ASSIGNED TASK ▸ Every line from the start of the data through the line containing "having multiplicity 1" should be retyped exactly; the pictures should not.

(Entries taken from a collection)
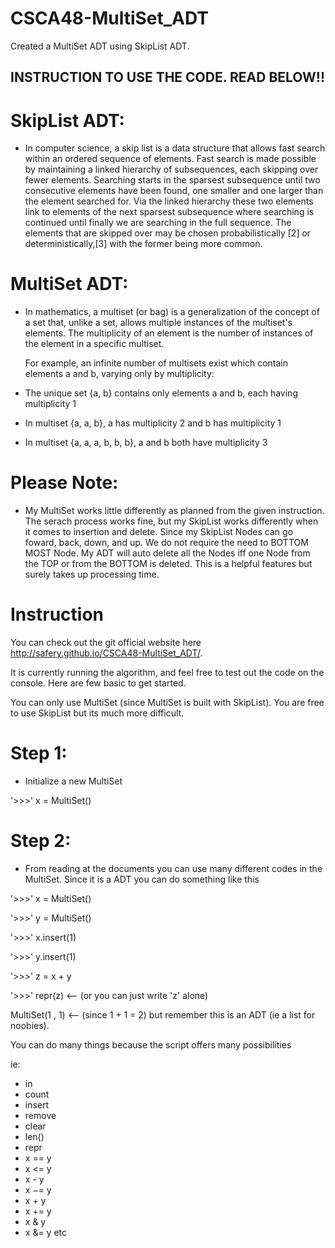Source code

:# CSCA48-MultiSet_ADT
Created a MultiSet ADT using SkipList ADT.

## INSTRUCTION TO USE THE CODE. READ BELOW!!

# SkipList ADT:

* In computer science, a skip list is a data structure that allows fast search within an ordered sequence of elements. Fast search is made possible by maintaining a linked hierarchy of subsequences, each skipping over fewer elements. Searching starts in the sparsest subsequence until two consecutive elements have been found, one smaller and one larger than the element searched for. Via the linked hierarchy these two elements link to elements of the next sparsest subsequence where searching is continued until finally we are searching in the full sequence. The elements that are skipped over may be chosen probabilistically [2] or deterministically,[3] with the former being more common.


# MultiSet ADT:
* In mathematics, a multiset (or bag) is a generalization of the concept of a set that, unlike a set, allows multiple instances of the multiset's elements. The multiplicity of an element is the number of instances of the element in a specific multiset.

  For example, an infinite number of multisets exist which contain elements a and b, varying only by multiplicity:

* The unique set {a, b} contains only elements a and b, each having multiplicity 1
* In multiset {a, a, b}, a has multiplicity 2 and b has multiplicity 1
* In multiset {a, a, a, b, b, b}, a and b both have multiplicity 3


# Please Note:

* My MultiSet works little differently as planned from the given instruction. The serach process works fine, but my SkipList works differently when it comes to insertion and delete. Since my SkipList Nodes can go foward, back, down, and up. We do not require the need to BOTTOM MOST Node. My ADT will auto delete all the Nodes iff one Node from the TOP or from the BOTTOM is deleted. This is a helpful features but surely takes up processing time.


# Instruction

You can check out the git official website here http://safery.github.io/CSCA48-MultiSet_ADT/.

It is currently running the algorithm, and feel free to test out the code on the console. Here are few basic to get started.

You can only use MultiSet (since MultiSet is built with SkipList). You are free to use SkipList but its much more difficult.


# Step 1:
* Initialize a new MultiSet

'>>>' x = MultiSet()

# Step 2:
* From reading at the documents you can use many different codes in the MultiSet. Since it is a ADT you can do something like this

'>>>' x = MultiSet()

'>>>' y = MultiSet()

'>>>' x.insert(1)

'>>>' y.insert(1)

'>>>' z = x + y

'>>>' repr(z)  <-- (or you can just write 'z' alone)

MultiSet(1 , 1) <-- (since 1 + 1 = 2) but remember this is an ADT (ie a list for noobies).


You can do many things because the script offers many possibilities

ie:

* in
* count
* insert
* remove
* clear
* len()
* repr
* x == y
* x <= y
* x - y
* x −= y
* x + y
* x += y
* x & y
* x &= y
etc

EXERCISE RESPONSE ▸
Source code

:# CSCA48-MultiSet_ADT
Created a MultiSet ADT using SkipList ADT.

## INSTRUCTION TO USE THE CODE. READ BELOW!!

# SkipList ADT:

* In computer science, a skip list is a data structure that allows fast search within an ordered sequence of elements. Fast search is made possible by maintaining a linked hierarchy of subsequences, each skipping over fewer elements. Searching starts in the sparsest subsequence until two consecutive elements have been found, one smaller and one larger than the element searched for. Via the linked hierarchy these two elements link to elements of the next sparsest subsequence where searching is continued until finally we are searching in the full sequence. The elements that are skipped over may be chosen probabilistically [2] or deterministically,[3] with the former being more common.


# MultiSet ADT:
* In mathematics, a multiset (or bag) is a generalization of the concept of a set that, unlike a set, allows multiple instances of the multiset's elements. The multiplicity of an element is the number of instances of the element in a specific multiset.

  For example, an infinite number of multisets exist which contain elements a and b, varying only by multiplicity:

* The unique set {a, b} contains only elements a and b, each having multiplicity 1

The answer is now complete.